____ Source material
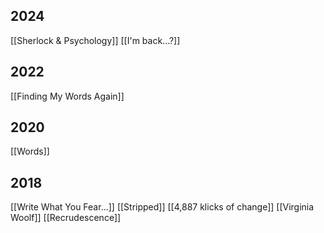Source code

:
## 2024
[[Sherlock & Psychology]]
[[I'm back...?]]
## 2022
[[Finding My Words Again]]
## 2020
[[Words]]
## 2018
[[Write What You Fear...]]
[[Stripped]]
[[4,887 klicks of change]]
[[Virginia Woolf]]
[[Recrudescence]]
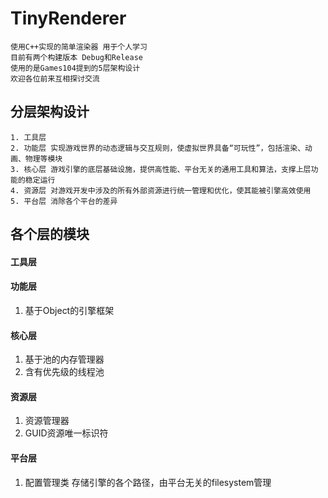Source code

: # TinyRenderer
    使用C++实现的简单渲染器 用于个人学习
    目前有两个构建版本 Debug和Release
    使用的是Games104提到的5层架构设计
    欢迎各位前来互相探讨交流
## 分层架构设计
    1. 工具层 
    2. 功能层 实现游戏世界的动态逻辑与交互规则，使虚拟世界具备“可玩性”，包括渲染、动画、物理等模块
    3. 核心层 游戏引擎的底层基础设施，提供高性能、平台无关的通用工具和算法，支撑上层功能的稳定运行
    4. 资源层 对游戏开发中涉及的所有外部资源进行统一管理和优化，使其能被引擎高效使用
    5. 平台层 消除各个平台的差异

## 各个层的模块
#### 工具层
        
#### 功能层
1. 基于Object的引擎框架

#### 核心层
1. 基于池的内存管理器
2. 含有优先级的线程池 
#### 资源层
1. 资源管理器
2. GUID资源唯一标识符
#### 平台层
1. 配置管理类 存储引擎的各个路径，由平台无关的filesystem管理
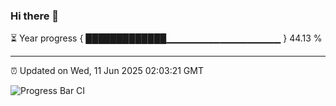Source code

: ### Hi there 👋

⏳ Year progress { █████████████▁▁▁▁▁▁▁▁▁▁▁▁▁▁▁▁▁ } 44.13 %

---

⏰ Updated on Wed, 11 Jun 2025 02:03:21 GMT

![Progress Bar CI](https://github.com/ZhaoGui/ZhaoGui/workflows/Progress%20Bar%20CI/badge.svg)
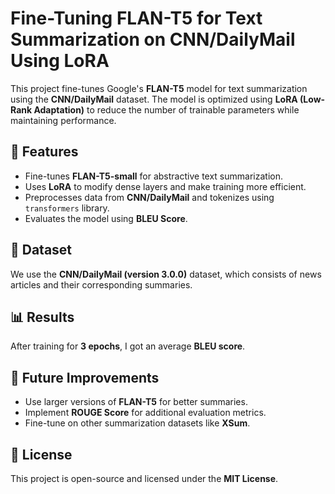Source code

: # Fine-Tuning FLAN-T5 for Text Summarization on CNN/DailyMail Using LoRA

This project fine-tunes Google's **FLAN-T5** model for text summarization using the **CNN/DailyMail** dataset. The model is optimized using **LoRA (Low-Rank Adaptation)** to reduce the number of trainable parameters while maintaining performance.

## 📌 Features
- Fine-tunes **FLAN-T5-small** for abstractive text summarization.
- Uses **LoRA** to modify dense layers and make training more efficient.
- Preprocesses data from **CNN/DailyMail** and tokenizes using `transformers` library.
- Evaluates the model using **BLEU Score**.

## 📂 Dataset
We use the **CNN/DailyMail (version 3.0.0)** dataset, which consists of news articles and their corresponding summaries.

## 📊 Results
After training for **3 epochs**, I got an average **BLEU score**.

## 📌 Future Improvements
- Use larger versions of **FLAN-T5** for better summaries.  
- Implement **ROUGE Score** for additional evaluation metrics.  
- Fine-tune on other summarization datasets like **XSum**.  

## 📜 License
This project is open-source and licensed under the **MIT License**.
________
Activity ▸ Leave out the images and write out the lines above exactly, from the one with "[[Recrudescence]]" up to and including the one with "## 📊 Results".

Expected output ▸
[[Recrudescence]]
Source code

: # TinyRenderer
    使用C++实现的简单渲染器 用于个人学习
    目前有两个构建版本 Debug和Release
    使用的是Games104提到的5层架构设计
    欢迎各位前来互相探讨交流
## 分层架构设计
    1. 工具层 
    2. 功能层 实现游戏世界的动态逻辑与交互规则，使虚拟世界具备“可玩性”，包括渲染、动画、物理等模块
    3. 核心层 游戏引擎的底层基础设施，提供高性能、平台无关的通用工具和算法，支撑上层功能的稳定运行
    4. 资源层 对游戏开发中涉及的所有外部资源进行统一管理和优化，使其能被引擎高效使用
    5. 平台层 消除各个平台的差异

## 各个层的模块
#### 工具层
        
#### 功能层
1. 基于Object的引擎框架

#### 核心层
1. 基于池的内存管理器
2. 含有优先级的线程池 
#### 资源层
1. 资源管理器
2. GUID资源唯一标识符
#### 平台层
1. 配置管理类 存储引擎的各个路径，由平台无关的filesystem管理
Source code

: ### Hi there 👋

⏳ Year progress { █████████████▁▁▁▁▁▁▁▁▁▁▁▁▁▁▁▁▁ } 44.13 %

---

⏰ Updated on Wed, 11 Jun 2025 02:03:21 GMT

![Progress Bar CI](https://github.com/ZhaoGui/ZhaoGui/workflows/Progress%20Bar%20CI/badge.svg)
Source code

: # Fine-Tuning FLAN-T5 for Text Summarization on CNN/DailyMail Using LoRA

This project fine-tunes Google's **FLAN-T5** model for text summarization using the **CNN/DailyMail** dataset. The model is optimized using **LoRA (Low-Rank Adaptation)** to reduce the number of trainable parameters while maintaining performance.

## 📌 Features
- Fine-tunes **FLAN-T5-small** for abstractive text summarization.
- Uses **LoRA** to modify dense layers and make training more efficient.
- Preprocesses data from **CNN/DailyMail** and tokenizes using `transformers` library.
- Evaluates the model using **BLEU Score**.

## 📂 Dataset
We use the **CNN/DailyMail (version 3.0.0)** dataset, which consists of news articles and their corresponding summaries.

## 📊 Results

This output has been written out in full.